# Exercise material:
★ ★ ★ ★

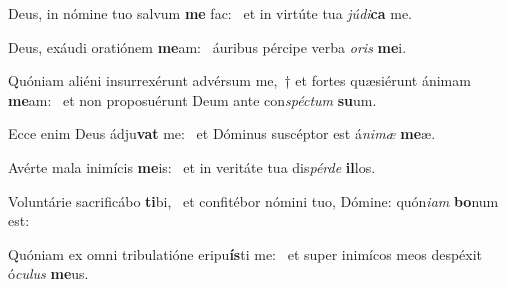 \item Deus, in nómine tuo salvum \textbf{me} fac:~\psstar{} et in virtúte tua \textit{júdi}\textbf{ca} me.
\item Deus, exáudi oratiónem \textbf{me}am:~\psstar{} áuribus pércipe verba \textit{oris} \textbf{me}i.
\item Quóniam aliéni insurrexérunt advérsum me,~† et fortes quæsiérunt ánimam \textbf{me}am:~\psstar{} et non proposuérunt Deum ante con\textit{spéctum} \textbf{su}um.
\item Ecce enim Deus ádju\textbf{vat} me:~\psstar{} et Dóminus suscéptor est á\textit{nimæ} \textbf{me}æ.
\item Avérte mala inimícis \textbf{me}is:~\psstar{} et in veritáte tua dis\textit{pérde} \textbf{il}los.
\item Voluntárie sacrificábo \textbf{ti}bi,~\psstar{} et confitébor nómini tuo, Dómine: quón\textit{iam} \textbf{bo}num est:
\item Quóniam ex omni tribulatióne eripu\textbf{ís}ti me:~\psstar{} et super inimícos meos despéxit ó\textit{culus} \textbf{me}us.
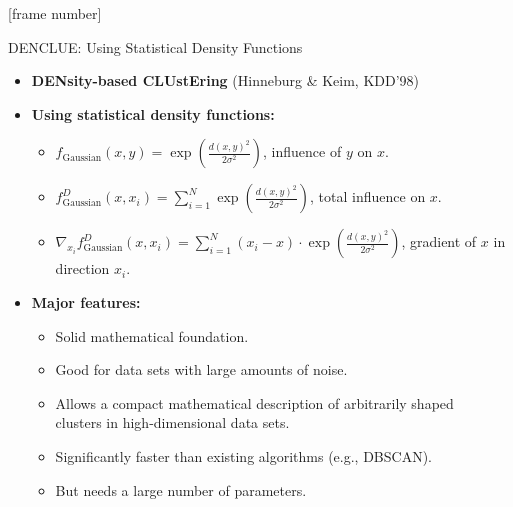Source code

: \documentclass[aspectratio=169,t,xcolor=dvipsnames]{beamer}
\begin{document}
  {
    [frame number]
    \begin{frame}{DENCLUE: Using Statistical Density Functions}
      \begin{itemize}
        \item \textbf{DENsity-based CLUstEring} (Hinneburg \& Keim, KDD'98)
        \item \textbf{Using statistical density functions:}
        \begin{itemize}
          \item $f_{\text{Gaussian}}(x,y)= \exp\left(\frac{d(x,y)^2}{2\sigma^2}\right)$, influence of $y$ on $x$.
          \item $f^D_{\text{Gaussian}}(x,x_i)= \sum_{i=1}^{N} \exp\left(\frac{d(x,y)^2}{2\sigma^2}\right)$, total influence on $x$.
          \item $\nabla_{x_i} f^D_{\text{Gaussian}}(x,x_i) = \sum_{i=1}^{N} (x_i-x) \cdot \exp\left(\frac{d(x,y)^2}{2\sigma^2}\right)$, gradient of $x$ in direction $x_i$.
        \end{itemize}
        \item \textbf{Major features:}
        \begin{itemize}
          \item Solid mathematical foundation.
          \item Good for data sets with large amounts of noise.
          \item Allows a compact mathematical description of arbitrarily shaped \\
          clusters in high-dimensional data sets.
          \item Significantly faster than existing algorithms (e.g., DBSCAN).
          \item But needs a large number of parameters.
        \end{itemize}
      \end{itemize}
    \end{frame}
  }
\end{document}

★ ★ ★ ★

# The task:
From the first line through the line with "[frame number]", output those lines of the entries above exactly, and nothing else, with the pictures left out.

# Finished exercise:
 \item Deus, in nómine tuo salvum \textbf{me} fac:~\psstar{} et in virtúte tua \textit{júdi}\textbf{ca} me.
\item Deus, exáudi oratiónem \textbf{me}am:~\psstar{} áuribus pércipe verba \textit{oris} \textbf{me}i.
\item Quóniam aliéni insurrexérunt advérsum me,~† et fortes quæsiérunt ánimam \textbf{me}am:~\psstar{} et non proposuérunt Deum ante con\textit{spéctum} \textbf{su}um.
\item Ecce enim Deus ádju\textbf{vat} me:~\psstar{} et Dóminus suscéptor est á\textit{nimæ} \textbf{me}æ.
\item Avérte mala inimícis \textbf{me}is:~\psstar{} et in veritáte tua dis\textit{pérde} \textbf{il}los.
\item Voluntárie sacrificábo \textbf{ti}bi,~\psstar{} et confitébor nómini tuo, Dómine: quón\textit{iam} \textbf{bo}num est:
\item Quóniam ex omni tribulatióne eripu\textbf{ís}ti me:~\psstar{} et super inimícos meos despéxit ó\textit{culus} \textbf{me}us.
Source code

: \documentclass[aspectratio=169,t,xcolor=dvipsnames]{beamer}
\begin{document}
  {
    [frame number]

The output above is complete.